Choosing a Word for 2021

Photo by Osman Rana on Unsplash

Each year, in the months of November and December, I take some time to reflect on my year and to think about the word that I want my next year to be defined by. I started this practice of choosing a word for the year about four years ago. It is somewhat different from the new year’s resolutions thing, in particular because it’s not as specific. Although I also make a small list of new year’s resolutions, even if they’re not exactly new things. They are usually extensions of things that I’m already doing (or trying to do) and that need more focus or discipline, that need restructuring, that need direction.

Write more, read more, stop drinking coffee after five in the afternoon, stop biting the toothbrush, take it easy whenever my anxiety goes off.

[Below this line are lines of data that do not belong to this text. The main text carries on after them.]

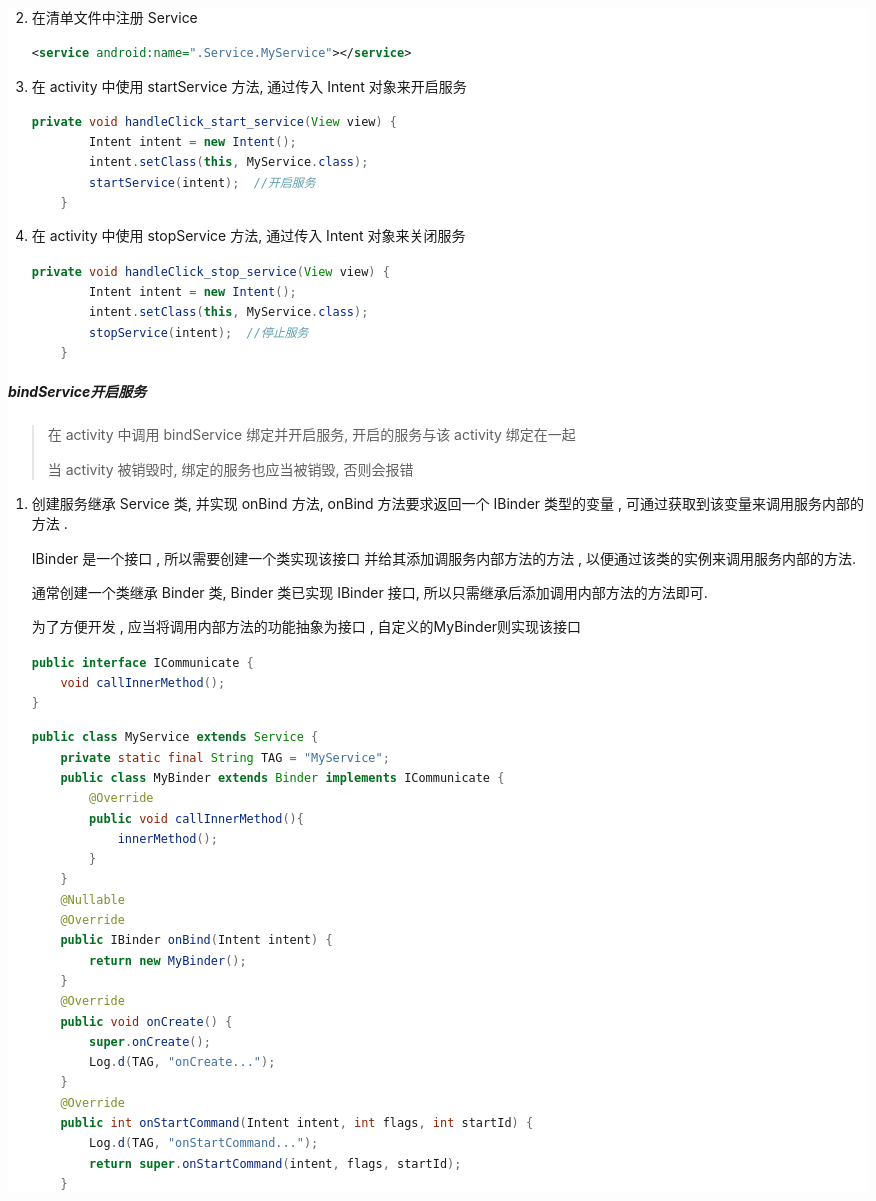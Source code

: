 2. 在清单文件中注册 Service 

   ```xml
   <service android:name=".Service.MyService"></service>
   ```

3. 在 activity 中使用 startService 方法, 通过传入 Intent 对象来开启服务

   ```java
   private void handleClick_start_service(View view) {
           Intent intent = new Intent();
           intent.setClass(this, MyService.class);
           startService(intent);  //开启服务
       }
   ```

4. 在 activity 中使用 stopService 方法,  通过传入 Intent 对象来关闭服务

   ```java
   private void handleClick_stop_service(View view) {
           Intent intent = new Intent();
           intent.setClass(this, MyService.class);
           stopService(intent);  //停止服务
       }
   ```

   

##### bindService开启服务

> 在 activity 中调用 bindService 绑定并开启服务, 开启的服务与该 activity 绑定在一起
>
> 当 activity 被销毁时, 绑定的服务也应当被销毁, 否则会报错

1. 创建服务继承 Service 类, 并实现 onBind 方法, onBind 方法要求返回一个 IBinder 类型的变量 , 可通过获取到该变量来调用服务内部的方法 . 

   IBinder 是一个接口 , 所以需要创建一个类实现该接口 并给其添加调服务内部方法的方法 , 以便通过该类的实例来调用服务内部的方法. 

   通常创建一个类继承 Binder 类, Binder 类已实现 IBinder 接口, 所以只需继承后添加调用内部方法的方法即可.

   为了方便开发 , 应当将调用内部方法的功能抽象为接口 , 自定义的MyBinder则实现该接口

   ```java
   public interface ICommunicate {
       void callInnerMethod();
   }
   ```

   ```java
   public class MyService extends Service {
       private static final String TAG = "MyService";
       public class MyBinder extends Binder implements ICommunicate {
           @Override
           public void callInnerMethod(){
               innerMethod();
           }
       }
       @Nullable
       @Override
       public IBinder onBind(Intent intent) {
           return new MyBinder();
       }
       @Override
       public void onCreate() {
           super.onCreate();
           Log.d(TAG, "onCreate...");
       }
       @Override
       public int onStartCommand(Intent intent, int flags, int startId) {
           Log.d(TAG, "onStartCommand...");
           return super.onStartCommand(intent, flags, startId);
       }
   ```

This year I finally understood that, maybe, it’s better to establish systems instead of goals. (Something that James Clear has also been preaching for a while). I’ve found that it is better to define what I want to do each day or each week in order to accomplish something. Maybe those who establish “complete” goals might say that the system is already part of the goal, but I do believe that giving priority to the system gives everything a different focus. If I’m thinking about the system, I’m not in the same hurry I would be if I were focusing on the goal. That hurry that makes me want to skip over some steps, that makes me want to make everything faster but with the wrong technique because I don’t have the patience to wait till I get to the point where I actually want to be. Systems are hard work, but they are certainly easier than just naming goals.

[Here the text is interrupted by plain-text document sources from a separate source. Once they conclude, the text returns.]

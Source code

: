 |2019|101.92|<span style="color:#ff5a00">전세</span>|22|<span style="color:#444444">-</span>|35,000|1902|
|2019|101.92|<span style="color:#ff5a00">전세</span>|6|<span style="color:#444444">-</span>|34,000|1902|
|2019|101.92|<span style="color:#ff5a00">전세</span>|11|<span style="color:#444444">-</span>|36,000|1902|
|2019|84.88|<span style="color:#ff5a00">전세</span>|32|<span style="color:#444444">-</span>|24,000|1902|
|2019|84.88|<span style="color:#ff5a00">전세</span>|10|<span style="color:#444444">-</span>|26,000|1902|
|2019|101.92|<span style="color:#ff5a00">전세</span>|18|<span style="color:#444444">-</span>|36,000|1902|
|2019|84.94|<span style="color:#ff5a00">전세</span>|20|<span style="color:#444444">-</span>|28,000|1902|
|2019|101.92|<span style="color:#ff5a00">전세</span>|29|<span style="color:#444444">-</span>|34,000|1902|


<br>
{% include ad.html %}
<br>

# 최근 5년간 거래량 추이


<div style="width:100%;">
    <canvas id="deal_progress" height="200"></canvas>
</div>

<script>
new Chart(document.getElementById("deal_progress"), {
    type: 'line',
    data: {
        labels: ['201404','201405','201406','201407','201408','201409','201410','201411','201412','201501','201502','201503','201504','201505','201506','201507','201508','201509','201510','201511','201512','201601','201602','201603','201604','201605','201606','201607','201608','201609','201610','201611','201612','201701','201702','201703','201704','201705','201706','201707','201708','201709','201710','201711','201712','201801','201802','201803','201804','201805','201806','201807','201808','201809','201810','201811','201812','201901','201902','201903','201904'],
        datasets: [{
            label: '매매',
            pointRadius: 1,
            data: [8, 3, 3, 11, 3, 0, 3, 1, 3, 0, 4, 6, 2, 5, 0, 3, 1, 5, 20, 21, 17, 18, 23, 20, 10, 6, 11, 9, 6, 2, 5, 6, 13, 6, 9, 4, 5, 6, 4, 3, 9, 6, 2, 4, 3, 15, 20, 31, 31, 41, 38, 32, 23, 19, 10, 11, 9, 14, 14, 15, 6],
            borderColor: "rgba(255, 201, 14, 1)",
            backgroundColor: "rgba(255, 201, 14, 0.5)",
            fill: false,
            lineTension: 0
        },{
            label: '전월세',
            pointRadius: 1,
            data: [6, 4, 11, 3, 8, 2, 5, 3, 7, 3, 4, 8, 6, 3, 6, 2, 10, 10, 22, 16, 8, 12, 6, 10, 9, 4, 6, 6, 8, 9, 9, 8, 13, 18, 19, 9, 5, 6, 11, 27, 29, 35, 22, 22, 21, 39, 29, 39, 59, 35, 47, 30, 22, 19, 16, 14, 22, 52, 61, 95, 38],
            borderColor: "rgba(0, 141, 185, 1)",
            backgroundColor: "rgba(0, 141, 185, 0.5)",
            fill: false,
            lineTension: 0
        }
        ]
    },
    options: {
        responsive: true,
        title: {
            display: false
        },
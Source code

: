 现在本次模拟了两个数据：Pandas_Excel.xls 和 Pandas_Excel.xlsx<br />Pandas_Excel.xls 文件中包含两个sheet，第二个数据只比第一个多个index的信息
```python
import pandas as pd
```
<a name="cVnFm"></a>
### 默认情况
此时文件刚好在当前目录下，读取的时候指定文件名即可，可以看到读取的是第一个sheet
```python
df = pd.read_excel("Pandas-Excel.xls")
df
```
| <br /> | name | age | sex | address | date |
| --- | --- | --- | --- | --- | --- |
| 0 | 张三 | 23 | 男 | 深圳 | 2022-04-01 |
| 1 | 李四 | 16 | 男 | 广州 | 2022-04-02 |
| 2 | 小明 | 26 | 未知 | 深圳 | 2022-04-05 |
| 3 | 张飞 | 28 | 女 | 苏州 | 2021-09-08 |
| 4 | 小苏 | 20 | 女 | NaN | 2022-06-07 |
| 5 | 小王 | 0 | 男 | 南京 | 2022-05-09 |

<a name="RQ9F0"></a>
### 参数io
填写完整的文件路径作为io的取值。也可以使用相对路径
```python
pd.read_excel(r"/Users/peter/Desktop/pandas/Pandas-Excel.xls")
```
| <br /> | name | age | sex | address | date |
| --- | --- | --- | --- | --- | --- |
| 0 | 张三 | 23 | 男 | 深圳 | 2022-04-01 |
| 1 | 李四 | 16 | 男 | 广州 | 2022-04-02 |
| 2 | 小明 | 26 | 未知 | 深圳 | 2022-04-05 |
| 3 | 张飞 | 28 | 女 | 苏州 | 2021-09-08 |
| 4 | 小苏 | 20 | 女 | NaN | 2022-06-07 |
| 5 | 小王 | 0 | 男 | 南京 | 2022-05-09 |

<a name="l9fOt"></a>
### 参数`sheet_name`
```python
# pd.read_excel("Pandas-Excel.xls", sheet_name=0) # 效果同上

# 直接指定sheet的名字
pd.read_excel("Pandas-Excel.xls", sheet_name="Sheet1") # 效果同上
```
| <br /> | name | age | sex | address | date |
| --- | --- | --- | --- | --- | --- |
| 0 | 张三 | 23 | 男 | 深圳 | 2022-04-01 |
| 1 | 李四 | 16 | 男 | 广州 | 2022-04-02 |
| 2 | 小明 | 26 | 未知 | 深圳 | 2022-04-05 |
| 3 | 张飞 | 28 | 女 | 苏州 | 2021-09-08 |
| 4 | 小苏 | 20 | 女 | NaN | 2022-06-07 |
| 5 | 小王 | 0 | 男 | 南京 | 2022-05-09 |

Dedicate 90 minutes each Wednesday to that language that I already started learning, wake up five minutes earlier every day or every couple of days, read a chapter of whatever book I’m reading before going to sleep.

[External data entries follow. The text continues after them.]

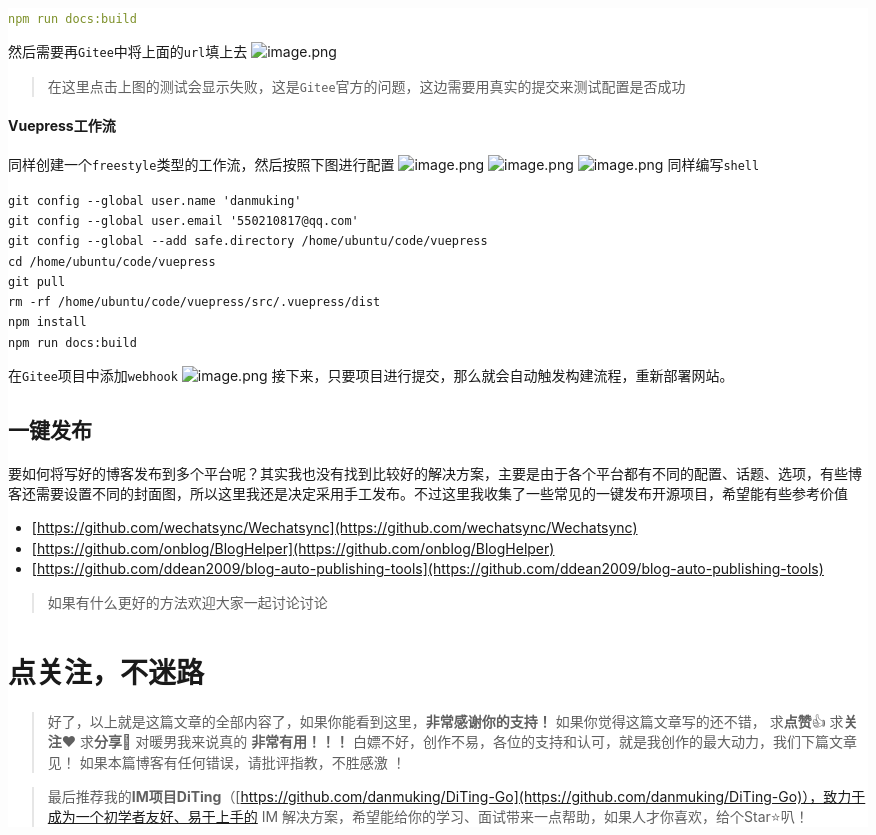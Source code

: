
 ```yaml
npm run docs:build
```
然后需要再`Gitee`中将上面的`url`填上去
![image.png](https://raw.githubusercontent.com/danmuking/image/main/7da76f58f010edb00e63518f6ac86662.png)
> 在这里点击上图的测试会显示失败，这是`Gitee`官方的问题，这边需要用真实的提交来测试配置是否成功

#### Vuepress工作流
同样创建一个`freestyle`类型的工作流，然后按照下图进行配置
![image.png](https://raw.githubusercontent.com/danmuking/image/main/b526de271d22fe84d15f3718264d7ebb.png)
![image.png](https://raw.githubusercontent.com/danmuking/image/main/2145538f1666fc67c78a8fc95216db8b.png)
![image.png](https://raw.githubusercontent.com/danmuking/image/main/b325d9abe31aed1705c941ea8d05b080.png)
同样编写`shell`
```shell
git config --global user.name 'danmuking' 
git config --global user.email '550210817@qq.com'
git config --global --add safe.directory /home/ubuntu/code/vuepress
cd /home/ubuntu/code/vuepress
git pull
rm -rf /home/ubuntu/code/vuepress/src/.vuepress/dist
npm install
npm run docs:build
```
在`Gitee`项目中添加`webhook`
![image.png](https://raw.githubusercontent.com/danmuking/image/main/5de24d7ad8e4a90cb7bf6c5b6807780f.png)
接下来，只要项目进行提交，那么就会自动触发构建流程，重新部署网站。
## 一键发布
要如何将写好的博客发布到多个平台呢？其实我也没有找到比较好的解决方案，主要是由于各个平台都有不同的配置、话题、选项，有些博客还需要设置不同的封面图，所以这里我还是决定采用手工发布。不过这里我收集了一些常见的一键发布开源项目，希望能有些参考价值

- [https://github.com/wechatsync/Wechatsync](https://github.com/wechatsync/Wechatsync)
- [https://github.com/onblog/BlogHelper](https://github.com/onblog/BlogHelper)
- [https://github.com/ddean2009/blog-auto-publishing-tools](https://github.com/ddean2009/blog-auto-publishing-tools)
> 如果有什么更好的方法欢迎大家一起讨论讨论

# 点关注，不迷路
> 好了，以上就是这篇文章的全部内容了，如果你能看到这里，**非常感谢你的支持！**
> 如果你觉得这篇文章写的还不错， 求**点赞**👍 求**关注**❤️ 求**分享**👥 对暖男我来说真的 **非常有用！！！**
> 白嫖不好，创作不易，各位的支持和认可，就是我创作的最大动力，我们下篇文章见！
> 如果本篇博客有任何错误，请批评指教，不胜感激 ！

> 最后推荐我的**IM项目DiTing**（[https://github.com/danmuking/DiTing-Go](https://github.com/danmuking/DiTing-Go)），致力于成为一个初学者友好、易于上手的 IM 解决方案，希望能给你的学习、面试带来一点帮助，如果人才你喜欢，给个Star⭐叭！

But the word for the year is different. More than a goal or a system, it is a theme.

What theme do I want my year to have?

To me, it’s important to choose a word because it’s the word that’s supposed to be present in everything that I do, even if it’s barely noticeable, even if it’s just an aroma.

In 2020, I chose the word grow. In 2020 there were a lot of unexpected and sad situations, there were mixed feelings and disappointments, but there were also blessings, joy, and hope.

Something that we all really, really learned this year, is that things don’t always turn out as we hoped they would.

This year I was going to spend Christmas with my family, whom I haven’t seen since March 2019. This year they were going to come to my wedding.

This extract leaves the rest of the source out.